Ve nisan ayı sonu gelir. Ortada otomobil yoktur. B.M, sürekli bugün, yarın diye oyalamaya başlar. Haziran olur, yok... Temmuz olur, yok. Bu şekilde 2023 Ağustos ayına kadar oyalarlar. İçine artık şüphe düşen mağdur, "Bizim araçlar ne oldu, neden gelmiyor?" dediğinde ise "Sayın Cumhurbaşkanı bizi bir ortamda topladı. Arabaların Katarlılar'a yurt dışından döviz elde etmek için satılması gerektiği talimatını verdi. Bu yüzden araçları teslim edemeyeceğiz" cevabını verirler.
Sonrası malum, her gün mağdurun cep telefonuna gelen onlarca arama ve mesajlaşmada "Abi bugün gelecek, yarın gelecek, abi hallediyoruz" diye yalan söylerler.
Sonunda mağdur, suç duyurusu yapacağını söyleyince, araçların aslında gelmeyeceği itirafıyla karşı karşıya kalır, "Söz, sana paranı ödeyeceğiz" diyerek oyalamaya başlarlar bu kez.
Bu şekilde bir süre daha oyalanan mağdur, suç duyurusunda bulunmaya gidiyorum deyince, B.M 21 Kasım’da 22 bin dolar getirir. Ardından 10 Aralık’ta 400 bin TL gönderirler.
Mağdur iş insanı, bir gün şüphelinin yanına gider, yaptığı bir telefon konuşmasına şahit olur. Bu konuşmada da yine kendisine yapıldığı gibi annesinin Cumhurbaşkanlığı basın müdürü olduğunu ve bakanları tanıdığını anlatarak para yatırmasını istediğini duyar.
DAHA 20’Lİ YAŞLARINDALAR
Anne babaları tarafından yönetilen 20’li yaşlardaki iki kişi, yakınları külliyede çalışıyor diye insanları kandırıyor. Bir duyuma göre geçen hafta şahitlerin ifadesi alınıyor ve yukarıda okuduğunuz ifadeleri şahitler doğruluyor.
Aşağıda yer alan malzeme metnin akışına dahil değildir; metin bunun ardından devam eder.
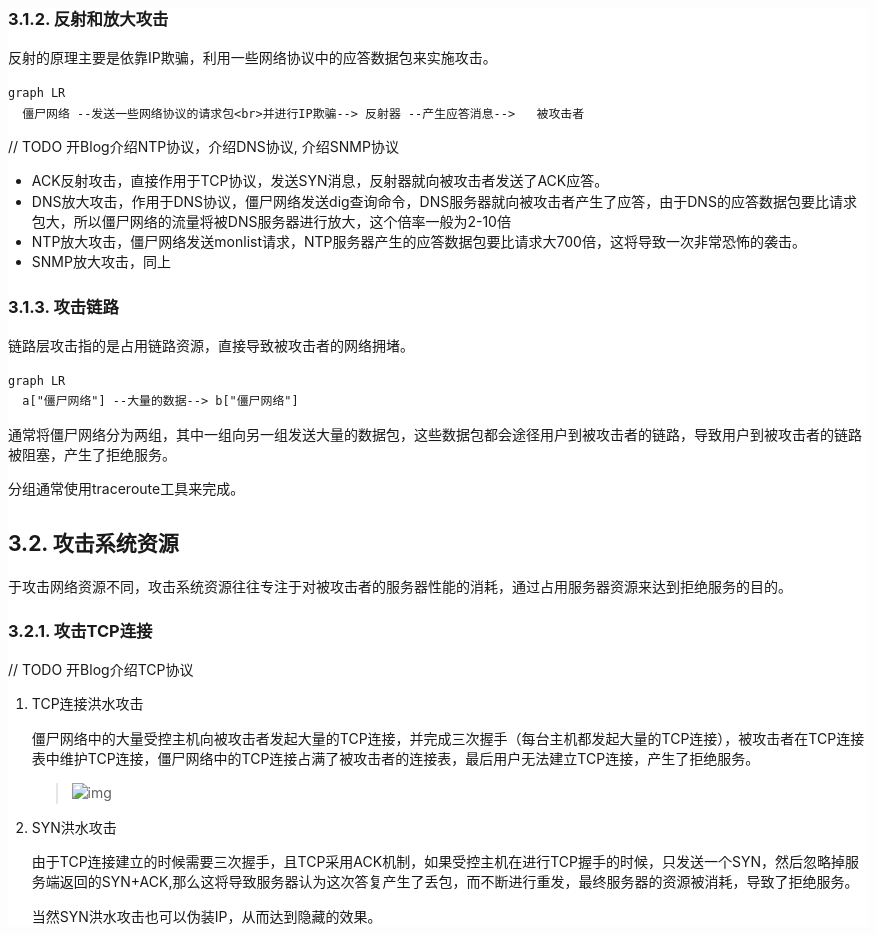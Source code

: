 ### 3.1.2. 反射和放大攻击

反射的原理主要是依靠IP欺骗，利用一些网络协议中的应答数据包来实施攻击。

```mermaid
graph LR
  僵尸网络 --发送一些网络协议的请求包<br>并进行IP欺骗--> 反射器 --产生应答消息-->   被攻击者
```

// TODO 开Blog介绍NTP协议，介绍DNS协议, 介绍SNMP协议

- ACK反射攻击，直接作用于TCP协议，发送SYN消息，反射器就向被攻击者发送了ACK应答。
- DNS放大攻击，作用于DNS协议，僵尸网络发送dig查询命令，DNS服务器就向被攻击者产生了应答，由于DNS的应答数据包要比请求包大，所以僵尸网络的流量将被DNS服务器进行放大，这个倍率一般为2-10倍
- NTP放大攻击，僵尸网络发送monlist请求，NTP服务器产生的应答数据包要比请求大700倍，这将导致一次非常恐怖的袭击。
- SNMP放大攻击，同上



### 3.1.3. 攻击链路

链路层攻击指的是占用链路资源，直接导致被攻击者的网络拥堵。

```mermaid
graph LR
  a["僵尸网络"] --大量的数据--> b["僵尸网络"]
```



通常将僵尸网络分为两组，其中一组向另一组发送大量的数据包，这些数据包都会途径用户到被攻击者的链路，导致用户到被攻击者的链路被阻塞，产生了拒绝服务。

分组通常使用traceroute工具来完成。



## 3.2. 攻击系统资源

于攻击网络资源不同，攻击系统资源往往专注于对被攻击者的服务器性能的消耗，通过占用服务器资源来达到拒绝服务的目的。



### 3.2.1. 攻击TCP连接

// TODO 开Blog介绍TCP协议

1. TCP连接洪水攻击

   僵尸网络中的大量受控主机向被攻击者发起大量的TCP连接，并完成三次握手（每台主机都发起大量的TCP连接），被攻击者在TCP连接表中维护TCP连接，僵尸网络中的TCP连接占满了被攻击者的连接表，最后用户无法建立TCP连接，产生了拒绝服务。

   

   > ![img](/images/image-2021-09-07-15.06.00.000.png)

2. SYN洪水攻击

   由于TCP连接建立的时候需要三次握手，且TCP采用ACK机制，如果受控主机在进行TCP握手的时候，只发送一个SYN，然后忽略掉服务端返回的SYN+ACK,那么这将导致服务器认为这次答复产生了丢包，而不断进行重发，最终服务器的资源被消耗，导致了拒绝服务。

   当然SYN洪水攻击也可以伪装IP，从而达到隐藏的效果。

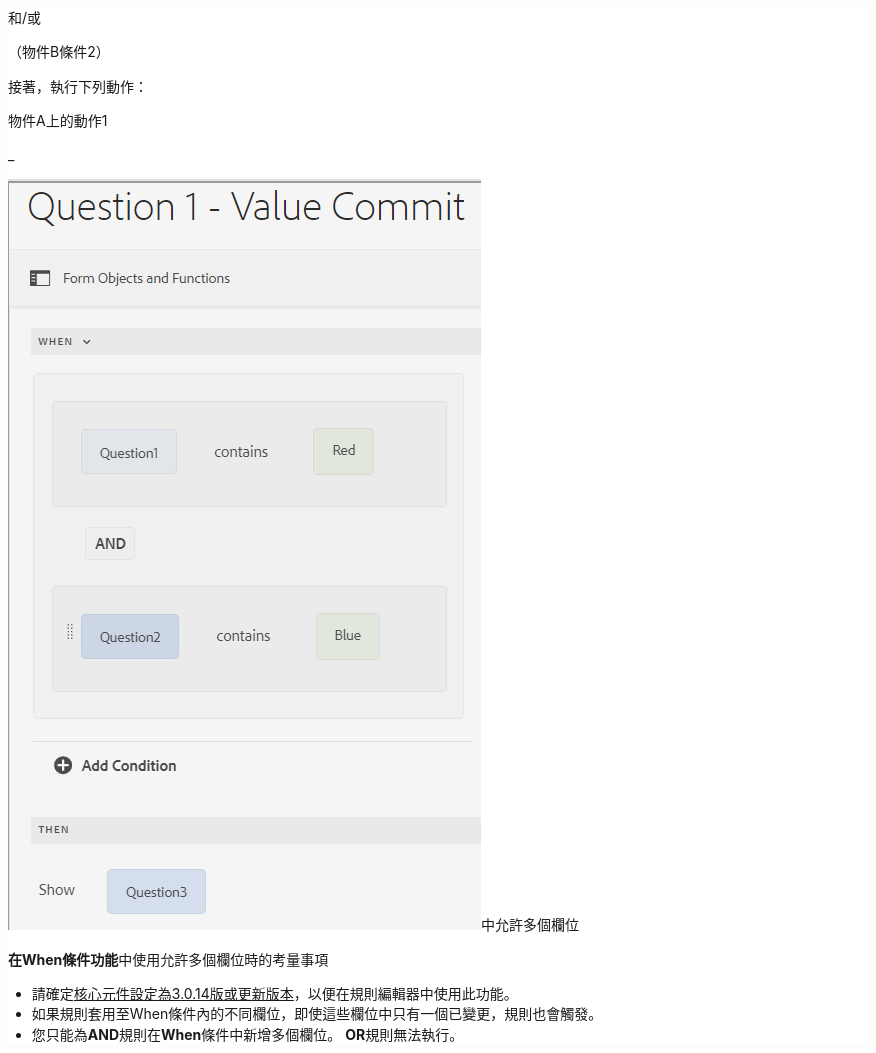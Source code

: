 和/或

（物件B條件2）

接著，執行下列動作：

物件A上的動作1

_

![在When](/help/forms/assets/allowed-multiple-field-when.png)中允許多個欄位

**在When條件功能**&#x200B;中使用允許多個欄位時的考量事項

* 請確定[核心元件設定為3.0.14版或更新版本](https://github.com/adobe/aem-core-forms-components)，以便在規則編輯器中使用此功能。
* 如果規則套用至When條件內的不同欄位，即使這些欄位中只有一個已變更，規則也會觸發。
* 您只能為&#x200B;**AND**&#x200B;規則在&#x200B;**When**&#x200B;條件中新增多個欄位。 **OR**&#x200B;規則無法執行。

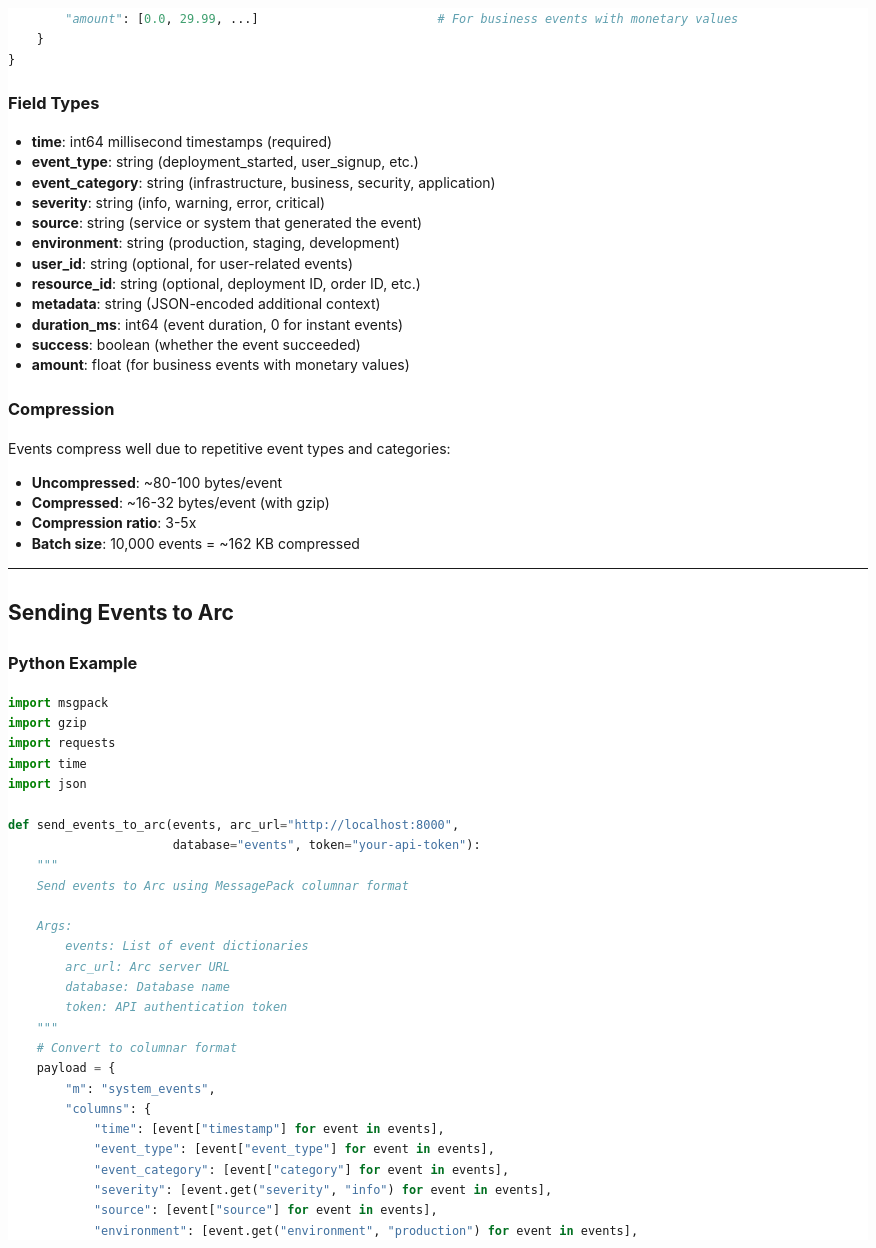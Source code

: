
 ```python
        "amount": [0.0, 29.99, ...]                         # For business events with monetary values
    }
}
```

### Field Types

- **time**: int64 millisecond timestamps (required)
- **event_type**: string (deployment_started, user_signup, etc.)
- **event_category**: string (infrastructure, business, security, application)
- **severity**: string (info, warning, error, critical)
- **source**: string (service or system that generated the event)
- **environment**: string (production, staging, development)
- **user_id**: string (optional, for user-related events)
- **resource_id**: string (optional, deployment ID, order ID, etc.)
- **metadata**: string (JSON-encoded additional context)
- **duration_ms**: int64 (event duration, 0 for instant events)
- **success**: boolean (whether the event succeeded)
- **amount**: float (for business events with monetary values)

### Compression

Events compress well due to repetitive event types and categories:

- **Uncompressed**: ~80-100 bytes/event
- **Compressed**: ~16-32 bytes/event (with gzip)
- **Compression ratio**: 3-5x
- **Batch size**: 10,000 events = ~162 KB compressed

---

## Sending Events to Arc

### Python Example

```python
import msgpack
import gzip
import requests
import time
import json

def send_events_to_arc(events, arc_url="http://localhost:8000",
                       database="events", token="your-api-token"):
    """
    Send events to Arc using MessagePack columnar format

    Args:
        events: List of event dictionaries
        arc_url: Arc server URL
        database: Database name
        token: API authentication token
    """
    # Convert to columnar format
    payload = {
        "m": "system_events",
        "columns": {
            "time": [event["timestamp"] for event in events],
            "event_type": [event["event_type"] for event in events],
            "event_category": [event["category"] for event in events],
            "severity": [event.get("severity", "info") for event in events],
            "source": [event["source"] for event in events],
            "environment": [event.get("environment", "production") for event in events],
```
Dolandırıcılığın kol gezdiği ülkemizde aslında hep aynı yollar deneniyor. “Siyasetçilerle yakın ilişkim var”; en çok uygulananı. Yurttaşımızın uyanık olması gerekiyor, zira siyasetçilerin çoğunlukla bunlardan haberi dahi olmuyor. Ortalık onların adını kullanarak, güçlü gözüküp milleti dolandıranlardan geçilmiyor. Siyasetçilerin de elbette bunun üzerinde düşünmesi ve buna fırsat vermemeleri gerekiyor.